You don't update the C library, or collations never change?

> Also, that shouldn't happen with locale 'C', 'SQL_ASCII':

Right.

The C locale is safe (but of course SQL_ASCII is a mistake).

Yours,
Laurenz Albe

Re: Autovacuum endless loop in heap_page_prune()?

From

Peter

Date:

27 May 2024, 13:49:38

On Mon, May 27, 2024 at 01:51:56PM +0200, Laurenz Albe wrote:

! > ! Apart from hardware problems, one frequent cause is upgrading glibc
! > ! (if the index on a string column or expression).
! > 
! > No, this is FreeBSD, we don't normally do such things... ;)
! 
! You don't update the C library, or collations never change?

I rarely update the C library.
Kernel + libraries + OS programs are a single unit here, updated
about once a year, and then by many people and with all the usual
testing.
I could lookup how often some locale was modified, but honestly, I'm
too lazy now.

| (but of course SQL_ASCII is a mistake).
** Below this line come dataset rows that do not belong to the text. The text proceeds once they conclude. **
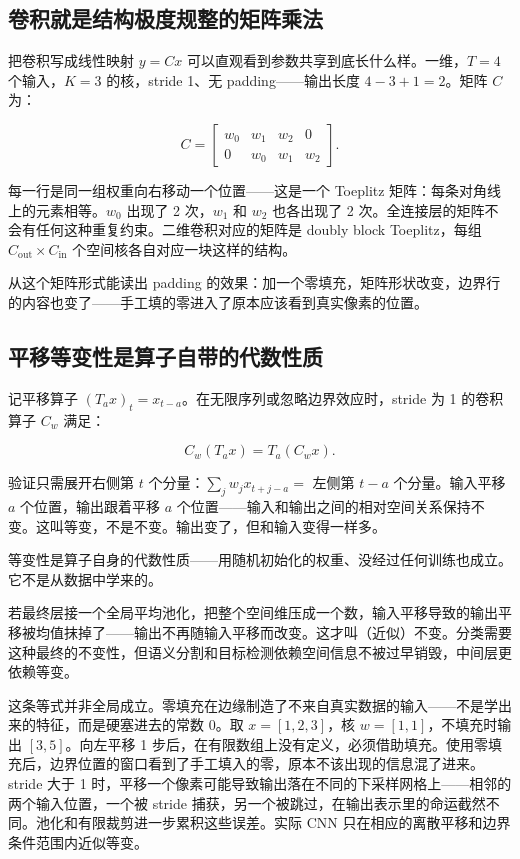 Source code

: \subsection{卷积就是结构极度规整的矩阵乘法}

把卷积写成线性映射 \(y = C x\) 可以直观看到参数共享到底长什么样。一维，\(T=4\) 个输入，\(K=3\) 的核，stride 1、无 padding——输出长度 \(4-3+1=2\)。矩阵 \(C\) 为：

\[
C = \begin{bmatrix}
w_0 & w_1 & w_2 & 0 \\
0 & w_0 & w_1 & w_2
\end{bmatrix}.
\]

每一行是同一组权重向右移动一个位置——这是一个 Toeplitz 矩阵：每条对角线上的元素相等。\(w_0\) 出现了 2 次，\(w_1\) 和 \(w_2\) 也各出现了 2 次。全连接层的矩阵不会有任何这种重复约束。二维卷积对应的矩阵是 doubly block Toeplitz，每组 \(C_{\mathrm{out}}\times C_{\mathrm{in}}\) 个空间核各自对应一块这样的结构。

从这个矩阵形式能读出 padding 的效果：加一个零填充，矩阵形状改变，边界行的内容也变了——手工填的零进入了原本应该看到真实像素的位置。

\subsection{平移等变性是算子自带的代数性质}

记平移算子 \((T_a x)_t = x_{t-a}\)。在无限序列或忽略边界效应时，stride 为 1 的卷积算子 \(C_w\) 满足：

\[
C_w(T_a x) = T_a(C_w x).
\]

验证只需展开右侧第 \(t\) 个分量：\(\sum_j w_j x_{t+j-a} =\) 左侧第 \(t-a\) 个分量。输入平移 \(a\) 个位置，输出跟着平移 \(a\) 个位置——输入和输出之间的相对空间关系保持不变。这叫等变，不是不变。输出变了，但和输入变得一样多。

等变性是算子自身的代数性质——用随机初始化的权重、没经过任何训练也成立。它不是从数据中学来的。

若最终层接一个全局平均池化，把整个空间维压成一个数，输入平移导致的输出平移被均值抹掉了——输出不再随输入平移而改变。这才叫（近似）不变。分类需要这种最终的不变性，但语义分割和目标检测依赖空间信息不被过早销毁，中间层更依赖等变。

这条等式并非全局成立。零填充在边缘制造了不来自真实数据的输入——不是学出来的特征，而是硬塞进去的常数 0。取 \(x=[1,2,3]\)，核 \(w=[1,1]\)，不填充时输出 \([3,5]\)。向左平移 1 步后，在有限数组上没有定义，必须借助填充。使用零填充后，边界位置的窗口看到了手工填入的零，原本不该出现的信息混了进来。stride 大于 1 时，平移一个像素可能导致输出落在不同的下采样网格上——相邻的两个输入位置，一个被 stride 捕获，另一个被跳过，在输出表示里的命运截然不同。池化和有限裁剪进一步累积这些误差。实际 CNN 只在相应的离散平移和边界条件范围内近似等变。

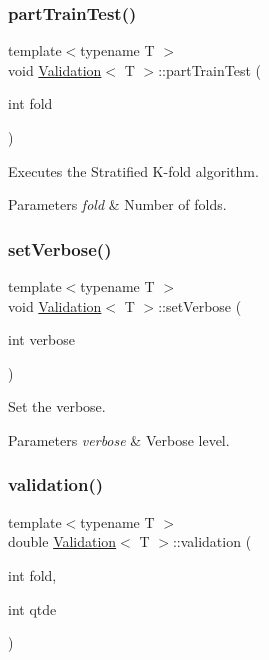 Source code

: \subsubsection{\texorpdfstring{part\+Train\+Test()}{partTrainTest()}}
{\footnotesize\ttfamily template$<$typename T $>$ \\
void \hyperlink{class_validation}{Validation}$<$ T $>$\+::part\+Train\+Test (\begin{DoxyParamCaption}\item[{int}]{fold }\end{DoxyParamCaption})}



Executes the Stratified K-\/fold algorithm. 


\begin{DoxyParams}{Parameters}
{\em fold} & Number of folds. \\
\hline
\end{DoxyParams}
\mbox{\label{class_validation_adddf2e9eb960b7636e6615ecbd9783bb}} 
\subsubsection{\texorpdfstring{set\+Verbose()}{setVerbose()}}
{\footnotesize\ttfamily template$<$typename T $>$ \\
void \hyperlink{class_validation}{Validation}$<$ T $>$\+::set\+Verbose (\begin{DoxyParamCaption}\item[{int}]{verbose }\end{DoxyParamCaption})\hspace{0.3cm}{\ttfamily [inline]}}



Set the verbose. 


\begin{DoxyParams}{Parameters}
{\em verbose} & Verbose level. \\
\hline
\end{DoxyParams}
\mbox{\label{class_validation_a94a4eef1571e6e2665d7e8d5df7b20c6}} 
\subsubsection{\texorpdfstring{validation()}{validation()}}
{\footnotesize\ttfamily template$<$typename T $>$ \\
double \hyperlink{class_validation}{Validation}$<$ T $>$\+::validation (\begin{DoxyParamCaption}\item[{int}]{fold,  }\item[{int}]{qtde }\end{DoxyParamCaption})}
Really? I re-read the chapter on Locale/CharSet Support, and I don't
see the mistake. Only one can not convert that to anything else, which
is fine in this usecase (storing arbitrary filenames from any OS in
any character-set within the same column). 


regards,
PMc

Re: Autovacuum endless loop in heap_page_prune()?

From

Laurenz Albe

Date:

27 May 2024, 14:19:25

On Mon, 2024-05-27 at 15:49 +0200, Peter wrote:
> > (but of course SQL_ASCII is a mistake).
>
> Really? I re-read the chapter on Locale/CharSet Support, and I don't
> see the mistake. Only one can not convert that to anything else, which
> is fine in this usecase (storing arbitrary filenames from any OS in
> any character-set within the same column).

That will only work fine as long as everybody uses the same encoding,
or everybody uses only ASCII characters, or everybody works only on
their own data.

Yours,
Laurenz Albe